Records from a collection:
* * * *
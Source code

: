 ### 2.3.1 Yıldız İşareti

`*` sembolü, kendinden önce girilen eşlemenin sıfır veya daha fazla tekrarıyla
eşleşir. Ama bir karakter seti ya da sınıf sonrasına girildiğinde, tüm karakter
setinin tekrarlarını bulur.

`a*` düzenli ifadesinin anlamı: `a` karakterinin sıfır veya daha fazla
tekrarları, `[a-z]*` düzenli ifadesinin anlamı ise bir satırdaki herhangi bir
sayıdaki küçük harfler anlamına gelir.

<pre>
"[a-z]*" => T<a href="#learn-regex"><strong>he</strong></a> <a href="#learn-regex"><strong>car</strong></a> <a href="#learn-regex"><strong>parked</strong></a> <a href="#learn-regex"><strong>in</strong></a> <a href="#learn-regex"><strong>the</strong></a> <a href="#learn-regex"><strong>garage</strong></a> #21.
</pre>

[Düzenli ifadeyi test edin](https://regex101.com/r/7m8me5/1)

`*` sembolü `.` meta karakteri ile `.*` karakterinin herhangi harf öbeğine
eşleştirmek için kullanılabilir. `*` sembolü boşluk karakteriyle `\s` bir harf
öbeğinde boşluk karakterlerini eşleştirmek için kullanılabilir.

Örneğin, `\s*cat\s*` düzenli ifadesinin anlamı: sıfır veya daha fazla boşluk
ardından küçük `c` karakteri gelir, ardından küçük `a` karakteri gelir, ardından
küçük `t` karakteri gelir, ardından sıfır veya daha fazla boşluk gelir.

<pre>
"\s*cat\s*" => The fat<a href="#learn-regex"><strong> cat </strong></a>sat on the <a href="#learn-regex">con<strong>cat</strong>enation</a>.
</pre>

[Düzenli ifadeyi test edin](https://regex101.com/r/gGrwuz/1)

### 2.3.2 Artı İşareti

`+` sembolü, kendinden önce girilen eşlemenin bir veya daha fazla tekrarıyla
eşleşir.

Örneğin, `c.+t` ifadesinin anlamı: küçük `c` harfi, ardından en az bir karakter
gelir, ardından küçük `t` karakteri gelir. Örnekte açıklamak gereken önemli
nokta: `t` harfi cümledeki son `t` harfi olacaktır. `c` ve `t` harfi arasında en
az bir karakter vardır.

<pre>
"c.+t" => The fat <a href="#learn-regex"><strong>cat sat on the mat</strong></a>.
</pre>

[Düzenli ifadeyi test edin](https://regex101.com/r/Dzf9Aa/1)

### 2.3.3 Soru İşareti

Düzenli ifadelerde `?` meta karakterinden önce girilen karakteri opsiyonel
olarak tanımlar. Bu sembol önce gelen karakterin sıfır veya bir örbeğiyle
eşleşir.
* * * *
What are the lines, exactly as written above, from the line with "öbeğinde boşluk karakterlerini" to the line with "[Düzenli ifadeyi test edin](https://regex101.com/r/Dzf9Aa/1)", both included? Output only those.

öbeğinde boşluk karakterlerini eşleştirmek için kullanılabilir.

Örneğin, `\s*cat\s*` düzenli ifadesinin anlamı: sıfır veya daha fazla boşluk
ardından küçük `c` karakteri gelir, ardından küçük `a` karakteri gelir, ardından
küçük `t` karakteri gelir, ardından sıfır veya daha fazla boşluk gelir.

<pre>
"\s*cat\s*" => The fat<a href="#learn-regex"><strong> cat </strong></a>sat on the <a href="#learn-regex">con<strong>cat</strong>enation</a>.
</pre>

[Düzenli ifadeyi test edin](https://regex101.com/r/gGrwuz/1)

### 2.3.2 Artı İşareti

`+` sembolü, kendinden önce girilen eşlemenin bir veya daha fazla tekrarıyla
eşleşir.

Örneğin, `c.+t` ifadesinin anlamı: küçük `c` harfi, ardından en az bir karakter
gelir, ardından küçük `t` karakteri gelir. Örnekte açıklamak gereken önemli
nokta: `t` harfi cümledeki son `t` harfi olacaktır. `c` ve `t` harfi arasında en
az bir karakter vardır.

<pre>
"c.+t" => The fat <a href="#learn-regex"><strong>cat sat on the mat</strong></a>.
</pre>

[Düzenli ifadeyi test edin](https://regex101.com/r/Dzf9Aa/1)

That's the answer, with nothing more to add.